FORTUNE — If you want to gauge the Arab Spring’s economic health one year after revolutions exploded in Tunisia, Egypt, and Libya, meet Abu-Bakr Makhlouf. Last February, Makhlouf, founder of a construction supply company in Cairo, stood in a packed Tahrir Square, bundled in a heavy coat for the nightlong protests. “I paid my staff and told them to go join the revolution,” he told me, days before President Mubarak fled the capital. “There is no turning back,” he said. “We have nothing else to lose.”

Or so he thought. Makhlouf, 33, had plowed his savings into his startup in 2010 and begun supplying materials to Egypt’s booming construction industry. Then, over the next 12 months, his six employees sat idle, waiting for customers. None came. On the anniversary of Mubarak’s downfall, Makhlouf finally closed shop. “I ran out of cash,” he said.

The same can be said for countless others. Egypt, the region’s powerhouse, might have run out of cash itself without a $3.2 billion IMF loan. Investors and tourists are waiting out the upheaval. Likewise in Tunisia, where resorts have sat empty in the dazzling sunlight. And although Libya pumped 1.3 million barrels of oil in January — close to its pre-revolution output — most foreign investors will stay away as long as militia groups fight lethal turf battles.

Turmoil is just one problem. After decades of fossilized, state-dominated economies, the Arab Spring now needs an economic revolution. Urgent tasks include streamlining confounding red tape and overhauling thousands of nonsensical trade rules across the region. One example: A truck traveling from Saudi Arabia to Syria is obligated to return empty. For years, multinationals simply accepted the unproductive and hugely corrupt business practices, focusing on the rich potential of a region in which 60% of the 350 million people are under 25. Besides, the system seemed predictable. “It’s sad to say, but everywhere you have dictators, you have more chance for stability,” says Riccardo Carradori, regional platform manager for the French credit-risk company Coface.

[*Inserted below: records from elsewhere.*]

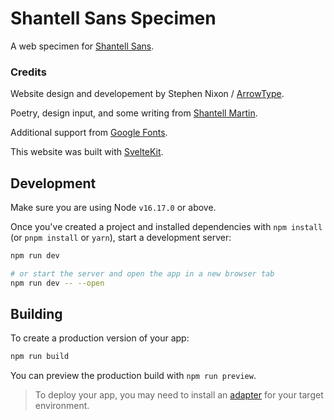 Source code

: # Shantell Sans Specimen

A web specimen for [Shantell Sans](http://github.com/arrowtype/shantell-sans).

### Credits

Website design and developement by Stephen Nixon / [ArrowType](https://arrowtype.com).

Poetry, design input, and some writing from [Shantell Martin](https://shantellmartin.art).

Additional support from [Google Fonts](https://fonts.google.com).

This website was built with [SvelteKit](http://svelte.dev).

## Development

Make sure you are using Node `v16.17.0` or above.

Once you've created a project and installed dependencies with `npm install` (or `pnpm install` or `yarn`), start a development server:

```bash
npm run dev

# or start the server and open the app in a new browser tab
npm run dev -- --open
```

## Building

To create a production version of your app:

```bash
npm run build
```

You can preview the production build with `npm run preview`.

> To deploy your app, you may need to install an [adapter](https://kit.svelte.dev/docs/adapters) for your target environment.

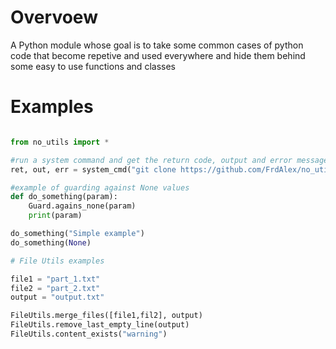 # Overvoew

A Python module whose goal is to take some common cases of python code that become repetive and used everywhere and hide them behind some easy to use functions and classes

# Examples

```python

from no_utils import *

#run a system command and get the return code, output and error messages
ret, out, err = system_cmd("git clone https://github.com/FrdAlex/no_utils.git")

#example of guarding against None values
def do_something(param):
    Guard.agains_none(param)
    print(param)

do_something("Simple example")
do_something(None)

# File Utils examples

file1 = "part_1.txt"
file2 = "part_2.txt"
output = "output.txt"

FileUtils.merge_files([file1,fil2], output)
FileUtils.remove_last_empty_line(output)
FileUtils.content_exists("warning")
``` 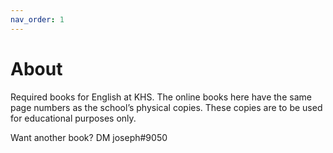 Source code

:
 ```yaml
---
nav_order: 1
---
```


# About
Required books for English at KHS. The online books here have the same page numbers as the school’s physical copies. These copies are to be used for educational purposes only.

Want another book? DM joseph#9050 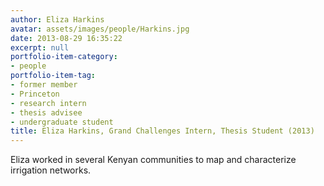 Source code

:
 ```yaml
---
author: Eliza Harkins
avatar: assets/images/people/Harkins.jpg
date: 2013-08-29 16:35:22
excerpt: null
portfolio-item-category:
- people
portfolio-item-tag:
- former member
- Princeton
- research intern
- thesis advisee
- undergraduate student
title: Eliza Harkins, Grand Challenges Intern, Thesis Student (2013)
---
```


 

Eliza  worked in several Kenyan communities to map and characterize irrigation networks.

No longer. With their relationships in North Africa gone, corporations will face stiffer competition once economies open, including from local investors previously shut out of lucrative contracts. The Islamic parties now dominating Tunisia and Egypt have proclaimed business-friendly goals, with plans to invest heavily in new infrastructure and housing. Yet investors will need to think beyond profits. “Big businesses need a new rhetoric,” says Adeel Malik of Oxford’s Center for Islamic Studies. “They will have to talk about jobs and developing small enterprises.”

In Cairo, Makhlouf is already plotting a new real estate venture in readiness for an influx of investors. Meanwhile, he is opening a consulting office — not in Egypt but thousands of miles from the Arab Spring, in Ghana.

This article is from the March 19, 2012 issue of Fortune.